Something that's just built into the java language and you don't even have to think about is unicode support. All characters and Strings in Java use the Unicode encoding. If you want to specify a unicode character, you just escape it like so:

char c = 'u0645';
and viola - you have a unicode character. You can even type non-ASCII characters directly into a string - or even a variable name. It's just part of the language.

Not so in C++. You must specify something as "wide". wchar_t is a good example of a "wide character type". If you just have an ascii string that you need to make "wide", you can do this:

L"my string"
L for wide? I think L for "large" in this case, but it's the same thing.
Interfaces-- 02 Oct 2008

Believe it or not you actually can do interfaces in C++ (well, almost). The syntax is a little funny, but once you get past that it's exactly like a java interface. For those in the C++ know it's defining a class with all pure virtual functions, and then any number of subclasses that implement each of the methods.

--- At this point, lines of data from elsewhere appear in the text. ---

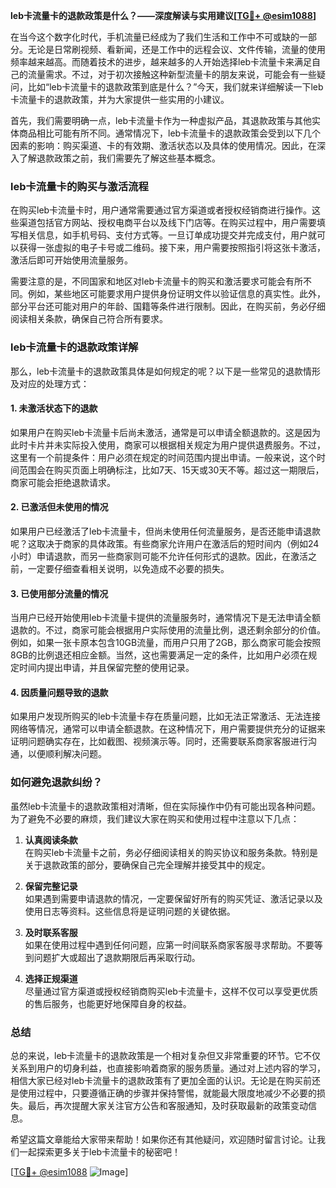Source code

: **leb卡流量卡的退款政策是什么？——深度解读与实用建议[[TG💪+ @esim1088](https://t.me/s/esim1088)]**

在当今这个数字化时代，手机流量已经成为了我们生活和工作中不可或缺的一部分。无论是日常刷视频、看新闻，还是工作中的远程会议、文件传输，流量的使用频率越来越高。而随着技术的进步，越来越多的人开始选择leb卡流量卡来满足自己的流量需求。不过，对于初次接触这种新型流量卡的朋友来说，可能会有一些疑问，比如“leb卡流量卡的退款政策到底是什么？”今天，我们就来详细解读一下leb卡流量卡的退款政策，并为大家提供一些实用的小建议。

首先，我们需要明确一点，leb卡流量卡作为一种虚拟产品，其退款政策与其他实体商品相比可能有所不同。通常情况下，leb卡流量卡的退款政策会受到以下几个因素的影响：购买渠道、卡的有效期、激活状态以及具体的使用情况。因此，在深入了解退款政策之前，我们需要先了解这些基本概念。

### leb卡流量卡的购买与激活流程

在购买leb卡流量卡时，用户通常需要通过官方渠道或者授权经销商进行操作。这些渠道包括官方网站、授权电商平台以及线下门店等。在购买过程中，用户需要填写相关信息，如手机号码、支付方式等。一旦订单成功提交并完成支付，用户就可以获得一张虚拟的电子卡号或二维码。接下来，用户需要按照指引将这张卡激活，激活后即可开始使用流量服务。

需要注意的是，不同国家和地区对leb卡流量卡的购买和激活要求可能会有所不同。例如，某些地区可能要求用户提供身份证明文件以验证信息的真实性。此外，部分平台还可能对用户的年龄、国籍等条件进行限制。因此，在购买前，务必仔细阅读相关条款，确保自己符合所有要求。

### leb卡流量卡的退款政策详解

那么，leb卡流量卡的退款政策具体是如何规定的呢？以下是一些常见的退款情形及对应的处理方式：

#### 1. **未激活状态下的退款**
如果用户在购买leb卡流量卡后尚未激活，通常是可以申请全额退款的。这是因为此时卡片并未实际投入使用，商家可以根据相关规定为用户提供退费服务。不过，这里有一个前提条件：用户必须在规定的时间范围内提出申请。一般来说，这个时间范围会在购买页面上明确标注，比如7天、15天或30天不等。超过这一期限后，商家可能会拒绝退款请求。

#### 2. **已激活但未使用的情况**
如果用户已经激活了leb卡流量卡，但尚未使用任何流量服务，是否还能申请退款呢？这取决于商家的具体政策。有些商家允许用户在激活后的短时间内（例如24小时）申请退款，而另一些商家则可能不允许任何形式的退款。因此，在激活之前，一定要仔细查看相关说明，以免造成不必要的损失。

#### 3. **已使用部分流量的情况**
当用户已经开始使用leb卡流量卡提供的流量服务时，通常情况下是无法申请全额退款的。不过，商家可能会根据用户实际使用的流量比例，退还剩余部分的价值。例如，如果一张卡原本包含10GB流量，而用户只用了2GB，那么商家可能会按照8GB的比例退还相应金额。当然，这也需要满足一定的条件，比如用户必须在规定时间内提出申请，并且保留完整的使用记录。

#### 4. **因质量问题导致的退款**
如果用户发现所购买的leb卡流量卡存在质量问题，比如无法正常激活、无法连接网络等情况，通常可以申请全额退款。在这种情况下，用户需要提供充分的证据来证明问题确实存在，比如截图、视频演示等。同时，还需要联系商家客服进行沟通，以便顺利解决问题。

### 如何避免退款纠纷？

虽然leb卡流量卡的退款政策相对清晰，但在实际操作中仍有可能出现各种问题。为了避免不必要的麻烦，我们建议大家在购买和使用过程中注意以下几点：

1. **认真阅读条款**  
   在购买leb卡流量卡之前，务必仔细阅读相关的购买协议和服务条款。特别是关于退款政策的部分，要确保自己完全理解并接受其中的规定。

2. **保留完整记录**  
   如果遇到需要申请退款的情况，一定要保留好所有的购买凭证、激活记录以及使用日志等资料。这些信息将是证明问题的关键依据。

3. **及时联系客服**  
   如果在使用过程中遇到任何问题，应第一时间联系商家客服寻求帮助。不要等到问题扩大或超出了退款期限后再采取行动。

4. **选择正规渠道**  
   尽量通过官方渠道或授权经销商购买leb卡流量卡，这样不仅可以享受更优质的售后服务，也能更好地保障自身的权益。

### 总结

总的来说，leb卡流量卡的退款政策是一个相对复杂但又非常重要的环节。它不仅关系到用户的切身利益，也直接影响着商家的服务质量。通过对上述内容的学习，相信大家已经对leb卡流量卡的退款政策有了更加全面的认识。无论是在购买前还是使用过程中，只要遵循正确的步骤并保持警惕，就能最大限度地减少不必要的损失。最后，再次提醒大家关注官方公告和客服通知，及时获取最新的政策变动信息。

希望这篇文章能给大家带来帮助！如果你还有其他疑问，欢迎随时留言讨论。让我们一起探索更多关于leb卡流量卡的秘密吧！

[[TG💪+ @esim1088](https://t.me/s/esim1088) ![Image](https://i.postimg.cc/4NQfJmqS/Snipaste-2025-05-13-00-14-12.png)]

Step 1: create the interface header. By convention (at our comapny at least) you name it like so: IMyClass.h

#ifndef IMYCLASS_H_
#define IMYCLASS_H_

class IMyClass
{ 
public:
	virtual ~IMyClass() {};
	virtual bool getValue() const=0;
	virtual void setValue(bool)=0;
};

#endif /*IMYCLASS_H_*/
Some funky things to note about the syntax. It's the =0 at the end of each of the method names that tells the compiler that there is no implementation for this method at this time (i.e. it's abstract [pure virtual]).

An aside: the const keyword after the method declaration means that the method is not allowed to change any state.

Step 2: create an implenting header file. By contention it is: MyClass.h

#ifndef MYCLASS_H_
#define MYCLASS_H_

#include "IMyClass.h"

class MyClass : public IMyClass
{
public:
	bool getValue() const;
	void setValue(bool);
protected:
	bool m_value;
};

#endif /*MYCLASS_H_*/
Here we're extending the interface with a concrete class definition (MyClass), and we're not using virtual because we're not planning to subclass this class (in fact if you don't implement each pure virtual method from above, this class will also be abstract and you won't be able to instantiate it).

Aside #2: You can have multiple public/private/protected sections, and the order doesn't matter. ICK. My convention is to have one section of each, with public on top, protected next, and private on the bottom. Another company convention is to use m_ for member variables. The typical java equivalent is just an underscore.

Step 3: implement the class. Create the (you guessed it) MyClass.cpp file.

#include "MyClass.h"

bool MyClass::getValue() const
{
	return m_value;
}

void MyClass::setValue(bool val)
{
	m_value = val;
}
Aside #3: There was much debate as to whether you should also #include the "IMyClass.h" file. You don't need to, but some thought you should. My personal opinion was that it's not necessary since MyClass.h is implementing IMyClass.h and it's not going to suddenly stop #including IMyClass.h itself since it's part of the contract.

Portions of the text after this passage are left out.